C&G Partners has designed the recently opened Ample Hills Creamery factory in Red Hook. Storytelling plays a central role in C&G Partners' visitor experience designs for the new 15,000 square foot facility where ice cream lovers can learn about the flavor creation process, watch production in action, sample the exclusive ice cream offerings and celebrate the company's Brooklyn heritage.
In addition to the 12,500 square feet of factory production space, making it the largest ice cream factory in New York City, the location features an additional 2,000 square feet for an interactive ice cream museum, retail dipping counter and expansive party areas.
The space uses storytelling to provide an engaging visitor journey that recounts how cofounder husband and wife duo Brian Smith and Jackie Cuscuna became ice cream purveyors, explains the manufacturing process and highlights the fast-growing company's local roots. This includes wall graphics incorporating the line from Walt Whitman's Crossing Brooklyn Ferry that inspired the its name: "I too lived-Brooklyn of ample hills was mine."
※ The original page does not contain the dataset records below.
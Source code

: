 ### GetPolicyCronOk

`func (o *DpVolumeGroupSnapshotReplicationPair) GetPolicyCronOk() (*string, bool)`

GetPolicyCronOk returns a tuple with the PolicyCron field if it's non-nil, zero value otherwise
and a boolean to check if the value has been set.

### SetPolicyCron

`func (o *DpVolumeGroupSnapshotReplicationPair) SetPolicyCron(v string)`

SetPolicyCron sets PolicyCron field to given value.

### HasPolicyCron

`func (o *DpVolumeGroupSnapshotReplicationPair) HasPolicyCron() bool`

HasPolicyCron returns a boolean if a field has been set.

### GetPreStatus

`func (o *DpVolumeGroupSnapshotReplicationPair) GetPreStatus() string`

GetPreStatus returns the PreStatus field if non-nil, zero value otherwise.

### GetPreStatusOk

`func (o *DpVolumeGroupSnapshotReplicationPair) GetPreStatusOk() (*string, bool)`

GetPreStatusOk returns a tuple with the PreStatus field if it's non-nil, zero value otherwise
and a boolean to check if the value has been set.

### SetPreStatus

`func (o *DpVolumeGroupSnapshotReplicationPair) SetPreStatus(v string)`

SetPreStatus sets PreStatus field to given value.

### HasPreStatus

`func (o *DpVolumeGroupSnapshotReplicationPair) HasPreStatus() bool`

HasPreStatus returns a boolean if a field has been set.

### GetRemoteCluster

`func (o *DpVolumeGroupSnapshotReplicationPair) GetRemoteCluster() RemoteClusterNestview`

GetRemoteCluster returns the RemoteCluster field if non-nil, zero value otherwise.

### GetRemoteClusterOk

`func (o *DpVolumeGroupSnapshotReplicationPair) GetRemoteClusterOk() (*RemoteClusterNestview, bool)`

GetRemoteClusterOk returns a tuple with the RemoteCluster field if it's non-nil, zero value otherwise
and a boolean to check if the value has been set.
When planning the new factory, Ample Hills Creamery decided to go beyond just creating a place to make its product: they wanted to welcome visitors into the narrative of how and why they make ice cream, and highlight the company's deep connection to Brooklyn.
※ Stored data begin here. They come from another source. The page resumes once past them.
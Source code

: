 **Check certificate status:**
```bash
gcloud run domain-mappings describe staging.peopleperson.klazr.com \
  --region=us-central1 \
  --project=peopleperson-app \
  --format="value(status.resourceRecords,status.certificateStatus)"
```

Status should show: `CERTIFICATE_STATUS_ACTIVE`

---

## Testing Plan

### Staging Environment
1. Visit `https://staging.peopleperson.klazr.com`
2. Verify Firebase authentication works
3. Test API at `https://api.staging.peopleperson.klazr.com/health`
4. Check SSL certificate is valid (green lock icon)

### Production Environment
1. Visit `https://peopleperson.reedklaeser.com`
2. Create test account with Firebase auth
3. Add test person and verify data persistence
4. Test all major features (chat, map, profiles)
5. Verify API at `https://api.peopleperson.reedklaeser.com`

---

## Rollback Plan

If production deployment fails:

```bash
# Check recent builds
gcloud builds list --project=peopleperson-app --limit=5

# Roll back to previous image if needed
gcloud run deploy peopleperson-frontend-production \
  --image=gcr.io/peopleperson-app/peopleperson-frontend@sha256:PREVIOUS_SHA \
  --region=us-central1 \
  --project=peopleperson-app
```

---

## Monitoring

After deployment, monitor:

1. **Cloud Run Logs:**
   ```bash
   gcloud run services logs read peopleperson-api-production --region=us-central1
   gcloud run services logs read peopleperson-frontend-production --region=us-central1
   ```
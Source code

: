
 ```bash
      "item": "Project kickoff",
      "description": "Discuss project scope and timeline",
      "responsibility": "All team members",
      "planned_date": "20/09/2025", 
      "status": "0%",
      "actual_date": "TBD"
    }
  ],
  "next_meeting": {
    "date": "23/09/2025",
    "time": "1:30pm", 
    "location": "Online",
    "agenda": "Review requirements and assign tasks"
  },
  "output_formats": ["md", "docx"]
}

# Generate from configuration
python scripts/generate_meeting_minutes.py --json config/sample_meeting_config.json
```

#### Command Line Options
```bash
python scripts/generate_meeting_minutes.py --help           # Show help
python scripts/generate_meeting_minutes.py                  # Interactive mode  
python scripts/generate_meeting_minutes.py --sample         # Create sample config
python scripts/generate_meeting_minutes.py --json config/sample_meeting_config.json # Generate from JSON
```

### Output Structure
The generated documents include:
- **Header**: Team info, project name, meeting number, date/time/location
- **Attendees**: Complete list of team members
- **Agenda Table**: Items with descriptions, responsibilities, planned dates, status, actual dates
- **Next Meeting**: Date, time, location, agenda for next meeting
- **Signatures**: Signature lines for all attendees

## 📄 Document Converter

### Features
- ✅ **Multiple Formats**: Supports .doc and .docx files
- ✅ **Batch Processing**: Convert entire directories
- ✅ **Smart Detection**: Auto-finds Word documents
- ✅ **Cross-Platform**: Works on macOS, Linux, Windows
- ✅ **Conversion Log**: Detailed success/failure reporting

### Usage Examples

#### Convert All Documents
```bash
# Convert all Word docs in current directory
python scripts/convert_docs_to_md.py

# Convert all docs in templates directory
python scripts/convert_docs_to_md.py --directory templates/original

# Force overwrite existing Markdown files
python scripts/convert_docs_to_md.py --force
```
"The story behind Ample Hills Creamery plays a significant role in what makes the company different, interesting and successful," said Keith Helmetag, co founder and partner, C&G Partners, who managed the project. "We developed a range of design elements to articulate their unique narrative and engage factory visitors in a way that's informative and entertaining."
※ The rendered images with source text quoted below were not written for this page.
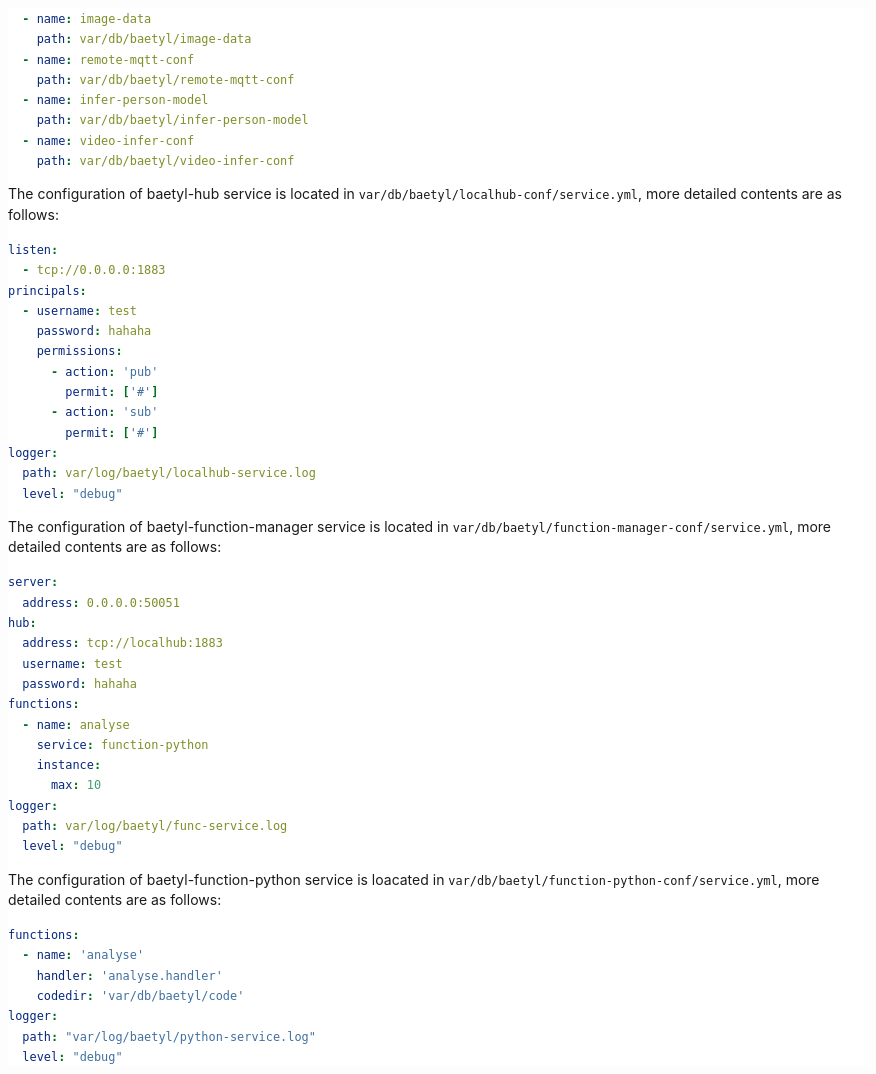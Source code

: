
 ```yaml
  - name: image-data
    path: var/db/baetyl/image-data
  - name: remote-mqtt-conf
    path: var/db/baetyl/remote-mqtt-conf
  - name: infer-person-model
    path: var/db/baetyl/infer-person-model
  - name: video-infer-conf
    path: var/db/baetyl/video-infer-conf
```

The configuration of baetyl-hub service is located in `var/db/baetyl/localhub-conf/service.yml`, more detailed contents are as follows:

```yaml
listen:
  - tcp://0.0.0.0:1883
principals:
  - username: test
    password: hahaha
    permissions:
      - action: 'pub'
        permit: ['#']
      - action: 'sub'
        permit: ['#']
logger:
  path: var/log/baetyl/localhub-service.log
  level: "debug"
```

The configuration of baetyl-function-manager service is located in `var/db/baetyl/function-manager-conf/service.yml`, more detailed contents are as follows:

```yaml
server:
  address: 0.0.0.0:50051
hub:
  address: tcp://localhub:1883
  username: test
  password: hahaha
functions:
  - name: analyse
    service: function-python
    instance:
      max: 10
logger:
  path: var/log/baetyl/func-service.log
  level: "debug"
```

The configuration of baetyl-function-python service is loacated in `var/db/baetyl/function-python-conf/service.yml`, more detailed contents are as follows:

```yaml
functions:
  - name: 'analyse'
    handler: 'analyse.handler'
    codedir: 'var/db/baetyl/code'
logger:
  path: "var/log/baetyl/python-service.log"
  level: "debug"
```
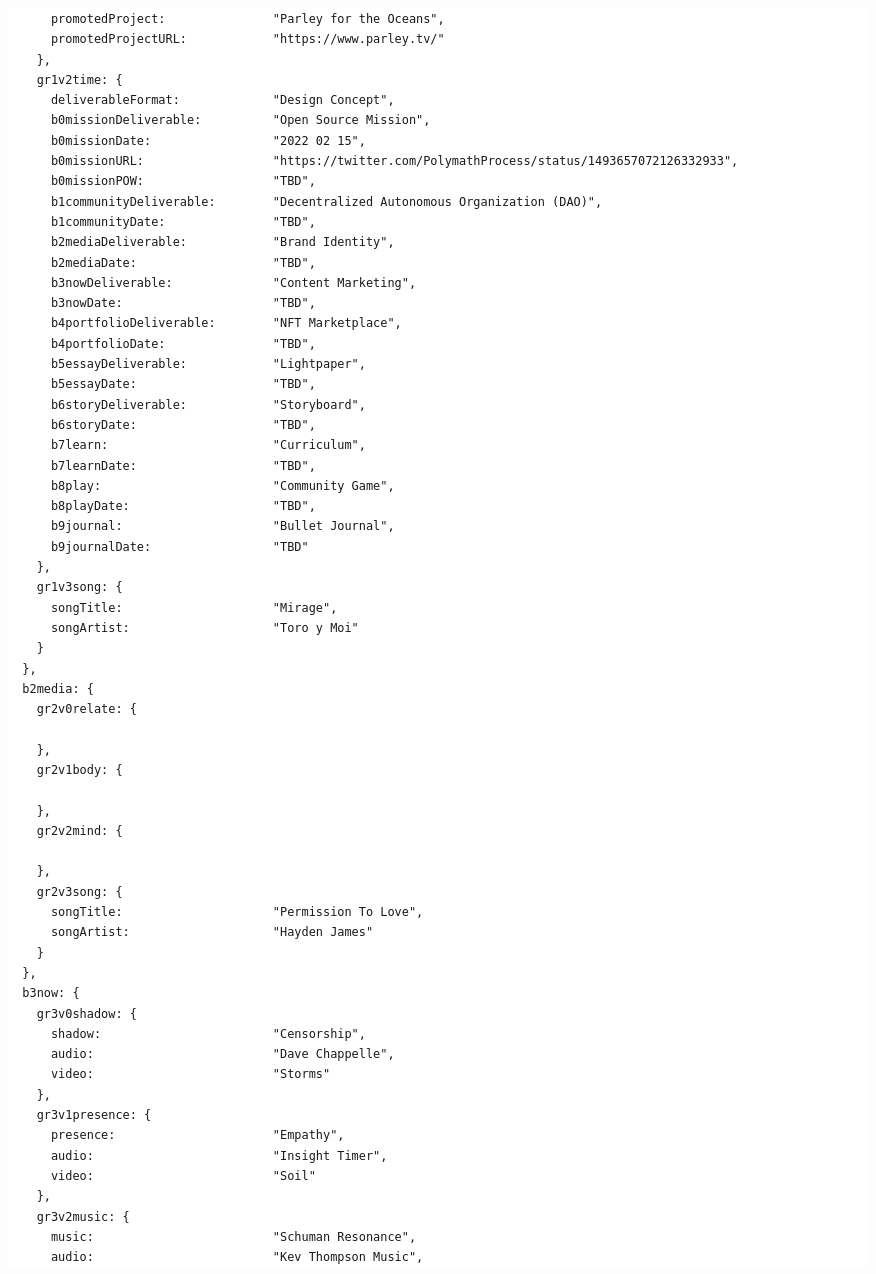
```
      promotedProject:               "Parley for the Oceans",
      promotedProjectURL:            "https://www.parley.tv/"
    },
    gr1v2time: {
      deliverableFormat:             "Design Concept",
      b0missionDeliverable:          "Open Source Mission",
      b0missionDate:                 "2022 02 15",
      b0missionURL:                  "https://twitter.com/PolymathProcess/status/1493657072126332933",
      b0missionPOW:                  "TBD",
      b1communityDeliverable:        "Decentralized Autonomous Organization (DAO)",
      b1communityDate:               "TBD",
      b2mediaDeliverable:            "Brand Identity",
      b2mediaDate:                   "TBD",
      b3nowDeliverable:              "Content Marketing",
      b3nowDate:                     "TBD",
      b4portfolioDeliverable:        "NFT Marketplace",
      b4portfolioDate:               "TBD",
      b5essayDeliverable:            "Lightpaper",
      b5essayDate:                   "TBD",
      b6storyDeliverable:            "Storyboard",
      b6storyDate:                   "TBD",
      b7learn:                       "Curriculum",
      b7learnDate:                   "TBD",
      b8play:                        "Community Game",
      b8playDate:                    "TBD",
      b9journal:                     "Bullet Journal",
      b9journalDate:                 "TBD"
    },
    gr1v3song: {
      songTitle:                     "Mirage",
      songArtist:                    "Toro y Moi"
    }
  },
  b2media: {
    gr2v0relate: {
    
    },
    gr2v1body: {
    
    },
    gr2v2mind: {
    
    },
    gr2v3song: {
      songTitle:                     "Permission To Love",
      songArtist:                    "Hayden James"
    }
  },
  b3now: {
    gr3v0shadow: {
      shadow:                        "Censorship",
      audio:                         "Dave Chappelle",
      video:                         "Storms"
    },
    gr3v1presence: {
      presence:                      "Empathy",
      audio:                         "Insight Timer",
      video:                         "Soil"
    },
    gr3v2music: {
      music:                         "Schuman Resonance",
      audio:                         "Kev Thompson Music",
```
Entering the factory, the space opens onto the central dipping counter, crowned with a colorful Ample Hills Creamery gantry sign reflective of Brooklyn's iconic rooftop signage typologies such as the neighboring Kentile Floors factory in Gowanus. A miniature trolley runs across it, harkening back to Red Hook's original train line.
Behind this retail space, the ice cream museum area features numerous interactive elements and design details by C&G Partners, in collaboration with Lauren Kaelin, Ample Hills Creamery creative director. The museum walks visitors through the narrative of how Ample Hills makes ice cream and peels back the layers of the flavor creation process.
The experience centers around a self-guided plant tour. With observational views onto the factory floor, C&G Partners created tour stops along the ice cream making process from homogenization to small batch making. Floor-to-ceiling observation windows serve as look-in points, flanking each step of the ice cream making process.
Each station is accompanied by interactive displays with interpretive panels and analog interactives that tell stories in order to bring the experience to life. These include a station where visitors can smell different flavors, and a thermometer knob at the pasteurization window. The display stations are shaped to match the signature spoons in the lids of Ample Hills pints, with each five-foot long "spoon" offering hands-on participation.
Custom-made overhead light fixtures in the museum area resemble downward-facing oversized ice cream scoops. An ice cream color palette is used for the outer side of the scoop lights, as well as back wall and window lettering.